Top of SOURCE MATERIAL

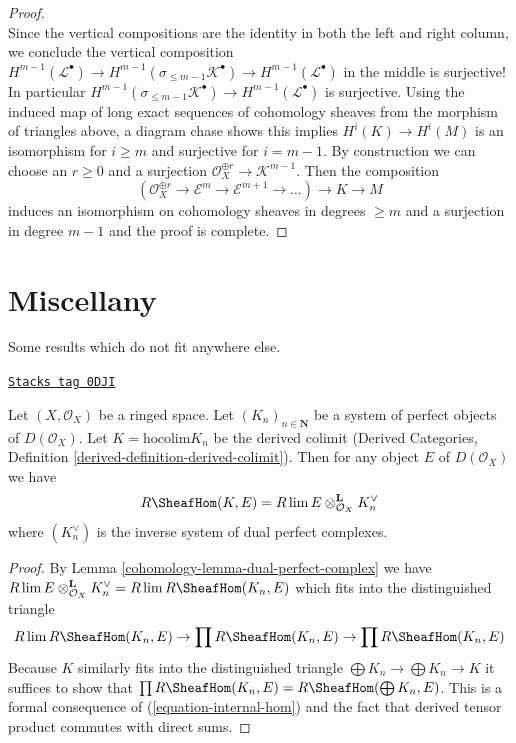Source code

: \begin{proof}
$$$$
Since the vertical compositions are the identity in both the
left and right column, we conclude the vertical composition
$H^{m - 1}(\mathcal{L}^\bullet) \to
H^{m - 1}(\sigma_{\leq m - 1}\mathcal{K}^\bullet) \to
H^{m - 1}(\mathcal{L}^\bullet)$ in the middle is surjective!
In particular $H^{m - 1}(\sigma_{\leq m - 1}\mathcal{K}^\bullet) \to
H^{m - 1}(\mathcal{L}^\bullet)$ is surjective.
Using the induced map of long exact sequences of cohomology
sheaves from the morphism of triangles above, a diagram chase
shows this implies $H^i(K) \to H^i(M)$ is an isomorphism
for $i \geq m$ and surjective for $i = m - 1$.
By construction we can choose an $r \geq 0$ and a surjection
$\mathcal{O}_X^{\oplus r} \to \mathcal{K}^{m - 1}$. Then the
composition
$$
(\mathcal{O}_X^{\oplus r} \to \mathcal{E}^m \to
\mathcal{E}^{m + 1} \to \ldots ) \longrightarrow
K \longrightarrow M
$$
induces an isomorphism on cohomology sheaves in degrees $\geq m$ and
a surjection in degree $m - 1$ and the proof is complete.
\end{proof}

\section{Miscellany}
\label{cohomology-section-misc}
Some results which do not fit anywhere else.

\begin{lemma}
\label{cohomology-lemma-colim-and-lim-of-duals}
\href{https://stacks.math.columbia.edu/tag/0DJI}{\texttt{Stacks tag 0DJI}}

Let $(X, \mathcal{O}_X)$ be a ringed space. Let
$(K_n)_{n \in \mathbf{N}}$ be a system of perfect objects of $D(\mathcal{O}_X)$.
Let $K = \text{hocolim} K_n$ be the derived colimit
(Derived Categories, Definition \ref{derived-definition-derived-colimit}).
Then for any object $E$ of $D(\mathcal{O}_X)$ we have
$$
R\SheafHom(K, E) = R\lim E \otimes^\mathbf{L}_{\mathcal{O}_X} K_n^\vee
$$
where $(K_n^\vee)$ is the inverse system of dual perfect complexes.
\end{lemma}

\begin{proof}

By Lemma \ref{cohomology-lemma-dual-perfect-complex} we have
$R\lim E \otimes^\mathbf{L}_{\mathcal{O}_X} K_n^\vee =
R\lim R\SheafHom(K_n, E)$
which fits into the distinguished triangle
$$
R\lim R\SheafHom(K_n, E) \to
\prod R\SheafHom(K_n, E) \to
\prod R\SheafHom(K_n, E)
$$
Because $K$ similarly fits into the distinguished triangle
$\bigoplus K_n \to \bigoplus K_n \to K$ it suffices to show that
$\prod R\SheafHom(K_n, E) = R\SheafHom(\bigoplus K_n, E)$.
This is a formal consequence of (\ref{equation-internal-hom})
and the fact that derived tensor product commutes with direct sums.
\end{proof}


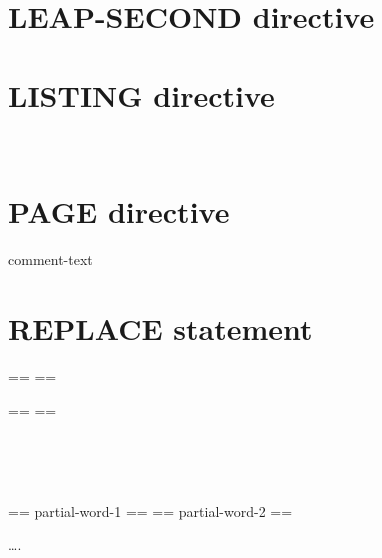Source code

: \begin{0-1}
  \begin{1=}
    \directiveindicator \\
    \miscext{\textdollar}
  \end{1=}
   \sourcetext
\end{0-1}

\begin{0-1}
  \directiveindicator{} \\
\end{0-1}


\section{LEAP-SECOND directive}


\section{LISTING directive}

\directiveindicator{}
\begin{1=}
   \\
\end{1=}

\section{PAGE directive}

\directiveindicator{}
\begin{0-1}
  comment-text
\end{0-1}

\section{REPLACE statement}

\begin{0-1}
\end{0-1}
\begin{1=}
  \begin{1=}
    == \pseudotext == \\
    \identifier
  \end{1=}
  \begin{1=}
    == \pseudotext == \\
    \identifier
  \end{1=} \\

  \begin{1=}
     \\
  \end{1=}
  == partial-word-1 ==
  == partial-word-2 ==
\end{1=}\ldots .

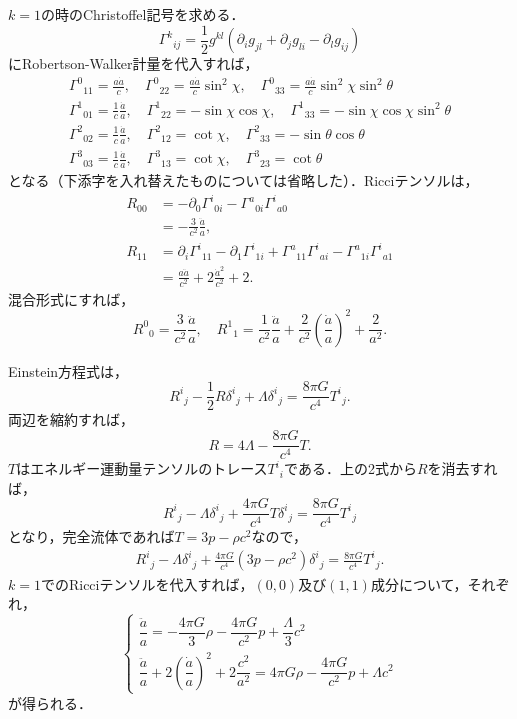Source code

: \documentclass[a4paper]{ltjsreport}
\begin{document}
$k=1$の時のChristoffel記号を求める．
\[{\Gamma^k}_{ij}=\frac{1}{2}g^{kl}\left(\partial_ig_{jl} + \partial_jg_{li} - \partial_lg_{ij}\right)\]
にRobertson-Walker計量を代入すれば，
\begin{align*}
  {\Gamma^0}_{11}=\frac{a\dot{a}}{c}, \quad{\Gamma^0}_{22}=\frac{a\dot{a}}{c}\sin^2\chi, \quad{\Gamma^0}_{33}=\frac{a\dot{a}}{c}\sin^2\chi\sin^2\theta\\
  {\Gamma^1}_{01}=\frac{1}{c}\frac{\dot{a}}{a}, \quad{\Gamma^1}_{22}= - \sin\chi\cos\chi, \quad{\Gamma^1}_{33}= - \sin\chi\cos\chi\sin^2\theta\\
  {\Gamma^2}_{02}=\frac{1}{c}\frac{\dot{a}}{a}, \quad{\Gamma^2}_{12}=\cot\chi, \quad{\Gamma^2}_{33}= - \sin\theta\cos\theta\\
  {\Gamma^3}_{03}=\frac{1}{c}\frac{\dot{a}}{a}, \quad{\Gamma^3}_{13}=\cot\chi, \quad{\Gamma^3}_{23}=\cot\theta
\end{align*}
となる（下添字を入れ替えたものについては省略した）．Ricciテンソルは，
\begin{align*}
  R_{00} &= -  \partial_0{\Gamma^i}_{0i} - {\Gamma^a}_{0i}{\Gamma^i}_{a0}\\
  &= -  \frac{3}{c^2}\frac{\ddot{a}}{a} , \\
  R_{11} &= \partial_i{\Gamma^i}_{11} - \partial_1{\Gamma^i}_{1i} + {\Gamma^a}_{11}{\Gamma^i}_{ai} - {\Gamma^a}_{1i}{\Gamma^i}_{a1}\\
  &= \frac{a\ddot{a}}{c^2} + 2\frac{\dot{a}^2}{c^2} + 2 .
\end{align*}
混合形式にすれば，
\[ {R^0}_0=\frac{3}{c^2}\frac{\ddot{a}}{a}, \quad{R^1}_1=\frac{1}{c^2}\frac{\ddot{a}}{a} + \frac{2}{c^2}\left(\frac{\dot{a}}{a}\right)^2 + \frac{2}{a^2} . \]

Einstein方程式は，
\[ {R^i}_j - \frac{1}{2}R{\delta^i}_j + \Lambda{\delta^i}_j=\frac{8\pi{G}}{c^4}{T^i}_j .\]
両辺を縮約すれば，
\[ R=4\Lambda - \frac{8\pi{G}}{c^4}T . \]
$T$はエネルギー運動量テンソルのトレース${T^i}_i$である．上の2式から$R$を消去すれば，
\[{R^i}_j - \Lambda{\delta^i}_j + \frac{4\pi{G}}{c^4}T{\delta^i}_j=\frac{8\pi{G}}{c^4}{T^i}_j\]
となり，完全流体であれば$T=3p - \rho{c^2}$なので，
\begin{align}
  {R^i}_j - \Lambda{\delta^i}_j + \frac{4\pi{G}}{c^4}\left(3p - \rho{c^2}\right){\delta^i}_j=\frac{8\pi{G}}{c^4}{T^i}_j .
  \label{ein_field_eq}
\end{align}
$k=1$でのRicciテンソルを代入すれば，$(0, 0)$及び$(1, 1)$成分について，それぞれ，
\[
\begin{cases}
  \dfrac{\ddot{a}}{a} = -  \dfrac{4\pi{G}}{3}\rho - \dfrac{4\pi{G}}{c^2}p + \dfrac{\Lambda}{3}c^2 \\[10pt]
  \dfrac{\ddot{a}}{a} + 2\left(\dfrac{\dot{a}}{a}\right)^2 + 2\dfrac{c^2}{a^2}=4\pi{G}\rho - \dfrac{4\pi{G}}{c^2}p + {\Lambda}c^2
\end{cases}
\]
が得られる．
\end{document}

Bottom of SOURCE MATERIAL

● WHAT IS EXPECTED
Output nothing but the line containing "Einstein方程式は，" and each line after it in the entries above, exactly as written.

● SOLUTION BELOW
Einstein方程式は，
\[ {R^i}_j - \frac{1}{2}R{\delta^i}_j + \Lambda{\delta^i}_j=\frac{8\pi{G}}{c^4}{T^i}_j .\]
両辺を縮約すれば，
\[ R=4\Lambda - \frac{8\pi{G}}{c^4}T . \]
$T$はエネルギー運動量テンソルのトレース${T^i}_i$である．上の2式から$R$を消去すれば，
\[{R^i}_j - \Lambda{\delta^i}_j + \frac{4\pi{G}}{c^4}T{\delta^i}_j=\frac{8\pi{G}}{c^4}{T^i}_j\]
となり，完全流体であれば$T=3p - \rho{c^2}$なので，
\begin{align}
  {R^i}_j - \Lambda{\delta^i}_j + \frac{4\pi{G}}{c^4}\left(3p - \rho{c^2}\right){\delta^i}_j=\frac{8\pi{G}}{c^4}{T^i}_j .
  \label{ein_field_eq}
\end{align}
$k=1$でのRicciテンソルを代入すれば，$(0, 0)$及び$(1, 1)$成分について，それぞれ，
\[
\begin{cases}
  \dfrac{\ddot{a}}{a} = -  \dfrac{4\pi{G}}{3}\rho - \dfrac{4\pi{G}}{c^2}p + \dfrac{\Lambda}{3}c^2 \\[10pt]
  \dfrac{\ddot{a}}{a} + 2\left(\dfrac{\dot{a}}{a}\right)^2 + 2\dfrac{c^2}{a^2}=4\pi{G}\rho - \dfrac{4\pi{G}}{c^2}p + {\Lambda}c^2
\end{cases}
\]
が得られる．
\end{document}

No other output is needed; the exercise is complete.